Wind turbines are a clean source for producing renewable energy. They are more efficient than solar energy, and do not take up much space. Each turbine is 180 meters high, and features three large rotating blades revolving at high speed and creating electricity from wind. They are actually a modern version of the wind mills once used to grind wheat into flour.
In Israel, the best place to station turbines in is the Golan Heights, where wind speeds are almost double the speed in the coastal plain. One wind turbine generates one megawatt of electricity, and can supply the electricity needs of a medium-sized industrial plant.

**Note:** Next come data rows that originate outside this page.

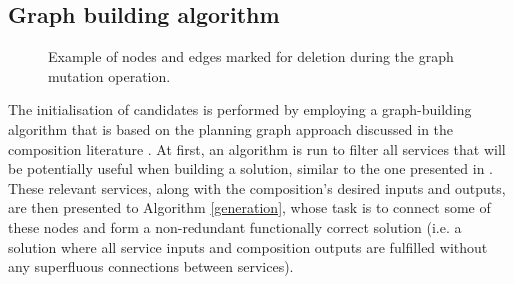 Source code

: \documentclass{article}
\begin{document}
\subsection{Graph building algorithm}

\begin{figure}
\centerline{
}
\caption{Example of nodes and edges marked for deletion during the graph mutation operation.}
\label{fig:mutationExample}
\end{figure}

The initialisation of candidates is performed by employing a graph-building algorithm that is based on
the planning graph approach discussed in the composition literature \cite{chen2014qos,deng2013efficient,huang2009effective}.
At first, an algorithm is run to filter all services that will be potentially useful when building a solution, similar
to the one presented in \cite{wang2013genetic}. These relevant services, along with the composition's desired inputs and outputs, are
then presented to Algorithm \ref{generation}, whose task is to connect some of these nodes and form a non-redundant functionally
correct solution (i.e. a solution where all service inputs and composition outputs are fulfilled without any superfluous connections
between services).
\end{document}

The potential of wind energy in Israel is estimated at 1,000 megawatts. Nevertheless, only two wind farms, which were built in the 1990s, are active in Israel, and produce a total of only 20 megawatts. There are currently 15 projects in the construction stages, but it will take at least two years before the first of these becomes active.
The use of wind turbines is common all over the world. Denmark, the pioneer in this industry, produces nearly 40% of its electricity from wind energy. Germany produces 20%, the US 5.5%, and China 4%. Israel? Less than 1%.
Why? The reason for the small number of wind turbines is that they arouse vigorous opposition, mainly from environmental organizations, which are concerned about the birds nesting on the Golan Heights. For example, the eagle and the red falcon are two species in danger of extinction. The opposition by nature lovers has even reached the High Court of Justice, which is due to rule next year whether the plan to build wind turbines was assessed properly.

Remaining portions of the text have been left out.